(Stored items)

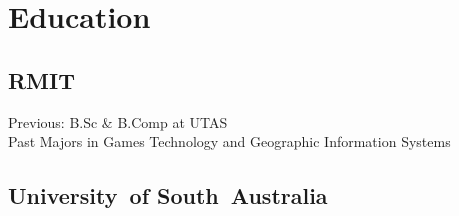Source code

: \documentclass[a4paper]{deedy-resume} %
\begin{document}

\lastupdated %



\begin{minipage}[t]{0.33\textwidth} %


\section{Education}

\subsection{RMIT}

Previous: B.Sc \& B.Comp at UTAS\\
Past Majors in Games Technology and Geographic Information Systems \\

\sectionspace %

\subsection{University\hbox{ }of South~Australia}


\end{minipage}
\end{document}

--

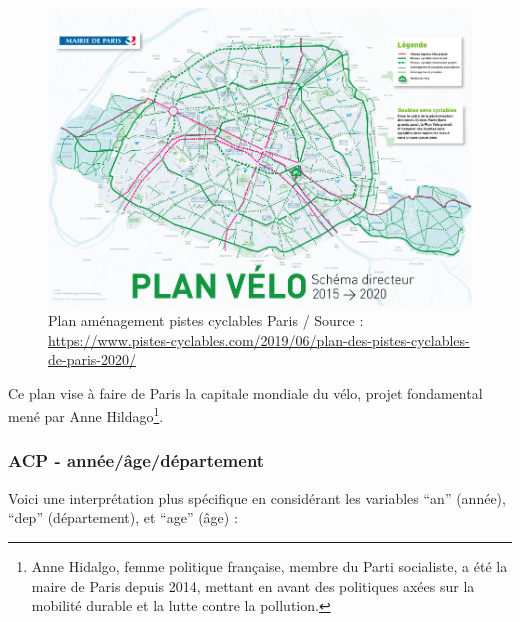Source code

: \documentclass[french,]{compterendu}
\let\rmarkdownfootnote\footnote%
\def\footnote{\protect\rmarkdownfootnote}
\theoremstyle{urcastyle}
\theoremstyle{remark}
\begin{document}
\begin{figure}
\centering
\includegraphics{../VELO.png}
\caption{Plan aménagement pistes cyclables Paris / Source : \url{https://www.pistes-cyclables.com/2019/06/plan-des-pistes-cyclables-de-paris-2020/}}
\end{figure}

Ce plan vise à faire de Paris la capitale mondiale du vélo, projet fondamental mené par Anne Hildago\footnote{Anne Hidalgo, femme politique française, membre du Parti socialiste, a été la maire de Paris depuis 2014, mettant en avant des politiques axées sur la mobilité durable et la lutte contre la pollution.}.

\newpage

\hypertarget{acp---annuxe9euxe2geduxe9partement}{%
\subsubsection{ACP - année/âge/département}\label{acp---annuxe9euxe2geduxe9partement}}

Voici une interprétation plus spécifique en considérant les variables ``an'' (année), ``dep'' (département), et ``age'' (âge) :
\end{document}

## Problem to solve:
Scan the records above for the word "theoremstyle". Copy each line that has it.

## Response:
\theoremstyle{urcastyle}
\theoremstyle{remark}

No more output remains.